At 10, I talked my parents into getting a TRS-80 Color Computer Model 1, and at 12 or 13 a Commodore 64. At 16, an 8086 Tandy PC whose model now escapes me. All along the way I was programming in BASIC, doing crazy and largely pointless stuff– typing in multipage programs from monthly magazines, vector-drawing Star Wars ships by hand, that kind of thing. I moved up to Pascal in high school and then Turbo Pascal in college. Post-college, I was still noodling around with Pascal when the Web hit and I dove into web development like a billionaire into a tax shelter.
Do you still do much development, or is most of your time spent doing other things?
I do some development, working on the web site for An Event Apart, creating my own little mini-projects, and trying out new ideas in CSS. But a lot more of my time is spent researching and writing, including writing emails. So many emails. I’ve just finished up the fourth edition of “CSS: The Definitive Guide” for O’Reilly, with my co-author Estelle Weyl, and it should be published October 2017.
“An Event Apart” and “A List Apart” have been huge resources for developers for years (myself included). Can you tell me a little about how they got started, and how you got involved?

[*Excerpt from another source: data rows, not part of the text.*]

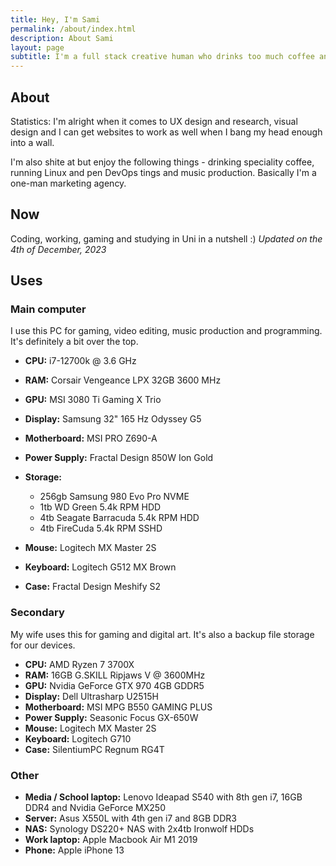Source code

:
 ```yaml
---
title: Hey, I'm Sami
permalink: /about/index.html
description: About Sami
layout: page
subtitle: I'm a full stack creative human who drinks too much coffee and gets needlessly rant-y on topics of no interest.
---
```


## About
Statistics: I'm alright when it comes to UX design and research, visual design and I can get websites to work as well when I bang my head enough into a wall.

I'm also shite at but enjoy the following things - drinking speciality coffee, running Linux and pen DevOps tings and music production. Basically I'm a one-man marketing agency.

## Now
Coding, working, gaming and studying in Uni in a nutshell :)
_Updated on the 4th of December, 2023_

## Uses
### Main computer
I use this PC for gaming, video editing, music production and programming. It's definitely a bit over the top.

- __CPU:__ i7-12700k @ 3.6 GHz
- __RAM:__ Corsair Vengeance LPX 32GB 3600 MHz
- __GPU:__ MSI 3080 Ti Gaming X Trio
- __Display:__ Samsung 32" 165 Hz Odyssey G5
- __Motherboard:__ MSI PRO Z690-A
- __Power Supply:__ Fractal Design 850W Ion Gold
- __Storage:__ 
  - 256gb Samsung 980 Evo Pro NVME
  - 1tb WD Green 5.4k RPM HDD
  - 4tb Seagate Barracuda 5.4k RPM HDD
  - 4tb FireCuda 5.4k RPM SSHD

- __Mouse:__ Logitech MX Master 2S
- __Keyboard:__ Logitech G512 MX Brown
- __Case:__ Fractal Design Meshify S2

### Secondary
My wife uses this for gaming and digital art. It's also a backup file storage for our devices.

- __CPU:__ AMD Ryzen 7 3700X
- __RAM:__ 16GB G.SKILL Ripjaws V @ 3600MHz
- __GPU:__ Nvidia GeForce GTX 970 4GB GDDR5
- __Display:__ Dell Ultrasharp U2515H
- __Motherboard:__ MSI MPG B550 GAMING PLUS
- __Power Supply:__ Seasonic Focus GX-650W
- __Mouse:__ Logitech MX Master 2S
- __Keyboard:__ Logitech G710
- __Case:__ SilentiumPC Regnum RG4T

### Other
- __Media / School laptop:__ Lenovo Ideapad S540 with 8th gen i7, 16GB DDR4 and Nvidia GeForce MX250
- __Server:__ Asus X550L with 4th gen i7 and 8GB DDR3
- __NAS:__ Synology DS220+ NAS with 2x4tb Ironwolf HDDs
- __Work laptop:__ Apple Macbook Air M1 2019
- __Phone:__ Apple iPhone 13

A List Apart is really Jeffrey’s thing, but it started as a curated mailing list, what we’d call a tinyletter or just a newsletter today. Jeffrey would compile a list of cool things and send it out; the draw was that instead of being a constant chatter or a raw linkdump, it was a collection of things put together and commented on by one person. Over time, it became a web site.
When Jeffrey and I decided to try creating the kind of conference we’d want to attend ourselves, one that spoke to the kind of person who reads A List Apart, we figured it made sense to use a similar name. We settled on “An Event Apart” because we thought of them as events more than as conferences.
How did you and Jeffrey meet/start working together?
Jeffrey and I met so long ago now that neither of us clearly remembers how we first met in person, but we’d had online contact before that, largely through the Web Standards Project. Jeffrey was a co-founder, and I was named to the CSS Action Committee, a.k.a. the CSS Samurai– because there were seven of us, you see.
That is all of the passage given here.